§ RECORDS TO PROCESS
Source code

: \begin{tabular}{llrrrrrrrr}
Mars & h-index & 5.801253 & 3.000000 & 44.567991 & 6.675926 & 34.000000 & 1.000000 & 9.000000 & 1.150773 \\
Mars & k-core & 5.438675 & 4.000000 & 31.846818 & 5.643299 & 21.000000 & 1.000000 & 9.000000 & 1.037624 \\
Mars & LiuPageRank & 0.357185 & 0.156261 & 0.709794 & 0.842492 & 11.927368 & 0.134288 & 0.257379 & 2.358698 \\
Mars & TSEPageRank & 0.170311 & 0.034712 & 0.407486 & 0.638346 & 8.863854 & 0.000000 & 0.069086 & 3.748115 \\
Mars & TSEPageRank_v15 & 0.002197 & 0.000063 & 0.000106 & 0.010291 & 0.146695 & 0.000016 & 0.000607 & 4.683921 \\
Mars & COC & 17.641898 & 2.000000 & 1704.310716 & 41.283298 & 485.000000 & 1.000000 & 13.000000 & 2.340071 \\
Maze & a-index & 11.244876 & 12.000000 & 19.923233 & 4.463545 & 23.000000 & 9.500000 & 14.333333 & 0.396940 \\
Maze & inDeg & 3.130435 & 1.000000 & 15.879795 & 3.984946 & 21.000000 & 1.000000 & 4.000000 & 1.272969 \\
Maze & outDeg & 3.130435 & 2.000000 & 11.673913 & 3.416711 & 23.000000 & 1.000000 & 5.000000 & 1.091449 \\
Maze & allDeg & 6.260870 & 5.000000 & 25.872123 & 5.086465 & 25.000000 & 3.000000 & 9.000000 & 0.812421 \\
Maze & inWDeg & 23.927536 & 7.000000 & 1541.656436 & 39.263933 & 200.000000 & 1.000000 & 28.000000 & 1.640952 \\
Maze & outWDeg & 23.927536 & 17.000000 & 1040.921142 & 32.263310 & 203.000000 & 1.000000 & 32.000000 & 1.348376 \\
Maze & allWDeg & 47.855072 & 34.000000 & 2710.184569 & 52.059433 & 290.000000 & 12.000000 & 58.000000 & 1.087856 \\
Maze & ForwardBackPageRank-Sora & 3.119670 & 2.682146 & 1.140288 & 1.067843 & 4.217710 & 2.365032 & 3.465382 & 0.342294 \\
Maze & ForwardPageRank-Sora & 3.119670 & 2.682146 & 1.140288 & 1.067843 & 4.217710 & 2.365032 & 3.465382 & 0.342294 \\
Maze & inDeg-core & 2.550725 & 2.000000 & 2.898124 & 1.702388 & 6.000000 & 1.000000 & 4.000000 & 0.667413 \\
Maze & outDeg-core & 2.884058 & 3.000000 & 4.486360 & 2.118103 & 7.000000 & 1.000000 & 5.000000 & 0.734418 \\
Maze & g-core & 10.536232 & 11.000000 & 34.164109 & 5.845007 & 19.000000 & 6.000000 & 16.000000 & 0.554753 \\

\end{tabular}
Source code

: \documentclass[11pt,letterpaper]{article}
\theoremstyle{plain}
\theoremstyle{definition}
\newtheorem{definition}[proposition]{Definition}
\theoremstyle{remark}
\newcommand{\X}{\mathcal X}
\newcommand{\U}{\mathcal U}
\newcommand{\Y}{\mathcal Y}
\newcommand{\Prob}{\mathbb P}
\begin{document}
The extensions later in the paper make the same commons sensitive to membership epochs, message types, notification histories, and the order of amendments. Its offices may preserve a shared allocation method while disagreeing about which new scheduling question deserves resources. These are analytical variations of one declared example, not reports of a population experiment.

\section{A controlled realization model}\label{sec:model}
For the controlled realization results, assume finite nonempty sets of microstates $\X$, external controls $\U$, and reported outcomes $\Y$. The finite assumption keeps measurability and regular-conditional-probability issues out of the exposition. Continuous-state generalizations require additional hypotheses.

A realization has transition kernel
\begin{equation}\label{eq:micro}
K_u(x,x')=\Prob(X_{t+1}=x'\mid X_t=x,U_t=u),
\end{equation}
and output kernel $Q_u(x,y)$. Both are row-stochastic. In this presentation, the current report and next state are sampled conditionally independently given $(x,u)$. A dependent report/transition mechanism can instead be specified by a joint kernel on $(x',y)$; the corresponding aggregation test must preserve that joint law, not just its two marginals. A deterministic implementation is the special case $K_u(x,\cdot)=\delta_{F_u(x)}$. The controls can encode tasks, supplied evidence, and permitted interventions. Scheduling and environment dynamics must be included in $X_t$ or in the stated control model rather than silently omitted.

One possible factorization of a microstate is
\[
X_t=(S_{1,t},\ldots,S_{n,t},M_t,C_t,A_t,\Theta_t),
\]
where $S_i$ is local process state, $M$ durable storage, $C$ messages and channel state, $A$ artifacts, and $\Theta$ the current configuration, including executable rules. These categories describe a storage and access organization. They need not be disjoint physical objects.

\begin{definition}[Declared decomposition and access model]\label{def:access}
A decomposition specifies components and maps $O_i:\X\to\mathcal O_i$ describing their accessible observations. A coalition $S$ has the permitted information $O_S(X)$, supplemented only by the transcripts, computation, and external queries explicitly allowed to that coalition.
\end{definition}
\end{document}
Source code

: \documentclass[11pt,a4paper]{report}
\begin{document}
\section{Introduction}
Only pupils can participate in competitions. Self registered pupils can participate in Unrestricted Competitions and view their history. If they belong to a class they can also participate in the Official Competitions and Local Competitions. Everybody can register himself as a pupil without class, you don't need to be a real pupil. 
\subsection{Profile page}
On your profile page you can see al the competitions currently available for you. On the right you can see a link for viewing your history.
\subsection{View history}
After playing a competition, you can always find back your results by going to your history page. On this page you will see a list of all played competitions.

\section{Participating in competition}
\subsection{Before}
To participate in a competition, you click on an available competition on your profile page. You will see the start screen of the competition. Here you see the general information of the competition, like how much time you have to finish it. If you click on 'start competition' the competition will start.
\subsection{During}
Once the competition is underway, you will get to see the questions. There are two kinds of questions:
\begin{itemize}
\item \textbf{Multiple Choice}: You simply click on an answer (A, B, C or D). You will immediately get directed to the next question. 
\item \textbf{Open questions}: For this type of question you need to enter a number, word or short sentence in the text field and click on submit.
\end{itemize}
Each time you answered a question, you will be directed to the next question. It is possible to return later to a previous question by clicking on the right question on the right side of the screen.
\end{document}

§ ACTION ITEM
With nothing added or dropped, retype the listing above.

§ YOUR RESPONSE
Source code

: \begin{tabular}{llrrrrrrrr}
Mars & h-index & 5.801253 & 3.000000 & 44.567991 & 6.675926 & 34.000000 & 1.000000 & 9.000000 & 1.150773 \\
Mars & k-core & 5.438675 & 4.000000 & 31.846818 & 5.643299 & 21.000000 & 1.000000 & 9.000000 & 1.037624 \\
Mars & LiuPageRank & 0.357185 & 0.156261 & 0.709794 & 0.842492 & 11.927368 & 0.134288 & 0.257379 & 2.358698 \\
Mars & TSEPageRank & 0.170311 & 0.034712 & 0.407486 & 0.638346 & 8.863854 & 0.000000 & 0.069086 & 3.748115 \\
Mars & TSEPageRank_v15 & 0.002197 & 0.000063 & 0.000106 & 0.010291 & 0.146695 & 0.000016 & 0.000607 & 4.683921 \\
Mars & COC & 17.641898 & 2.000000 & 1704.310716 & 41.283298 & 485.000000 & 1.000000 & 13.000000 & 2.340071 \\
Maze & a-index & 11.244876 & 12.000000 & 19.923233 & 4.463545 & 23.000000 & 9.500000 & 14.333333 & 0.396940 \\
Maze & inDeg & 3.130435 & 1.000000 & 15.879795 & 3.984946 & 21.000000 & 1.000000 & 4.000000 & 1.272969 \\
Maze & outDeg & 3.130435 & 2.000000 & 11.673913 & 3.416711 & 23.000000 & 1.000000 & 5.000000 & 1.091449 \\
Maze & allDeg & 6.260870 & 5.000000 & 25.872123 & 5.086465 & 25.000000 & 3.000000 & 9.000000 & 0.812421 \\
Maze & inWDeg & 23.927536 & 7.000000 & 1541.656436 & 39.263933 & 200.000000 & 1.000000 & 28.000000 & 1.640952 \\
Maze & outWDeg & 23.927536 & 17.000000 & 1040.921142 & 32.263310 & 203.000000 & 1.000000 & 32.000000 & 1.348376 \\
Maze & allWDeg & 47.855072 & 34.000000 & 2710.184569 & 52.059433 & 290.000000 & 12.000000 & 58.000000 & 1.087856 \\
Maze & ForwardBackPageRank-Sora & 3.119670 & 2.682146 & 1.140288 & 1.067843 & 4.217710 & 2.365032 & 3.465382 & 0.342294 \\
Maze & ForwardPageRank-Sora & 3.119670 & 2.682146 & 1.140288 & 1.067843 & 4.217710 & 2.365032 & 3.465382 & 0.342294 \\
Maze & inDeg-core & 2.550725 & 2.000000 & 2.898124 & 1.702388 & 6.000000 & 1.000000 & 4.000000 & 0.667413 \\
Maze & outDeg-core & 2.884058 & 3.000000 & 4.486360 & 2.118103 & 7.000000 & 1.000000 & 5.000000 & 0.734418 \\
Maze & g-core & 10.536232 & 11.000000 & 34.164109 & 5.845007 & 19.000000 & 6.000000 & 16.000000 & 0.554753 \\

\end{tabular}
Source code

: \documentclass[11pt,letterpaper]{article}
\theoremstyle{plain}
\theoremstyle{definition}
\newtheorem{definition}[proposition]{Definition}
\theoremstyle{remark}
\newcommand{\X}{\mathcal X}
\newcommand{\U}{\mathcal U}
\newcommand{\Y}{\mathcal Y}
\newcommand{\Prob}{\mathbb P}
\begin{document}
The extensions later in the paper make the same commons sensitive to membership epochs, message types, notification histories, and the order of amendments. Its offices may preserve a shared allocation method while disagreeing about which new scheduling question deserves resources. These are analytical variations of one declared example, not reports of a population experiment.

\section{A controlled realization model}\label{sec:model}
For the controlled realization results, assume finite nonempty sets of microstates $\X$, external controls $\U$, and reported outcomes $\Y$. The finite assumption keeps measurability and regular-conditional-probability issues out of the exposition. Continuous-state generalizations require additional hypotheses.

A realization has transition kernel
\begin{equation}\label{eq:micro}
K_u(x,x')=\Prob(X_{t+1}=x'\mid X_t=x,U_t=u),
\end{equation}
and output kernel $Q_u(x,y)$. Both are row-stochastic. In this presentation, the current report and next state are sampled conditionally independently given $(x,u)$. A dependent report/transition mechanism can instead be specified by a joint kernel on $(x',y)$; the corresponding aggregation test must preserve that joint law, not just its two marginals. A deterministic implementation is the special case $K_u(x,\cdot)=\delta_{F_u(x)}$. The controls can encode tasks, supplied evidence, and permitted interventions. Scheduling and environment dynamics must be included in $X_t$ or in the stated control model rather than silently omitted.

One possible factorization of a microstate is
\[
X_t=(S_{1,t},\ldots,S_{n,t},M_t,C_t,A_t,\Theta_t),
\]
where $S_i$ is local process state, $M$ durable storage, $C$ messages and channel state, $A$ artifacts, and $\Theta$ the current configuration, including executable rules. These categories describe a storage and access organization. They need not be disjoint physical objects.

\begin{definition}[Declared decomposition and access model]\label{def:access}
A decomposition specifies components and maps $O_i:\X\to\mathcal O_i$ describing their accessible observations. A coalition $S$ has the permitted information $O_S(X)$, supplemented only by the transcripts, computation, and external queries explicitly allowed to that coalition.
\end{definition}
\end{document}
Source code

: \documentclass[11pt,a4paper]{report}
\begin{document}
\section{Introduction}
Only pupils can participate in competitions. Self registered pupils can participate in Unrestricted Competitions and view their history. If they belong to a class they can also participate in the Official Competitions and Local Competitions. Everybody can register himself as a pupil without class, you don't need to be a real pupil. 
\subsection{Profile page}
On your profile page you can see al the competitions currently available for you. On the right you can see a link for viewing your history.
\subsection{View history}
After playing a competition, you can always find back your results by going to your history page. On this page you will see a list of all played competitions.

\section{Participating in competition}
\subsection{Before}
To participate in a competition, you click on an available competition on your profile page. You will see the start screen of the competition. Here you see the general information of the competition, like how much time you have to finish it. If you click on 'start competition' the competition will start.
\subsection{During}
Once the competition is underway, you will get to see the questions. There are two kinds of questions:
\begin{itemize}
\item \textbf{Multiple Choice}: You simply click on an answer (A, B, C or D). You will immediately get directed to the next question. 
\item \textbf{Open questions}: For this type of question you need to enter a number, word or short sentence in the text field and click on submit.
\end{itemize}
Each time you answered a question, you will be directed to the next question. It is possible to return later to a previous question by clicking on the right question on the right side of the screen.
\end{document}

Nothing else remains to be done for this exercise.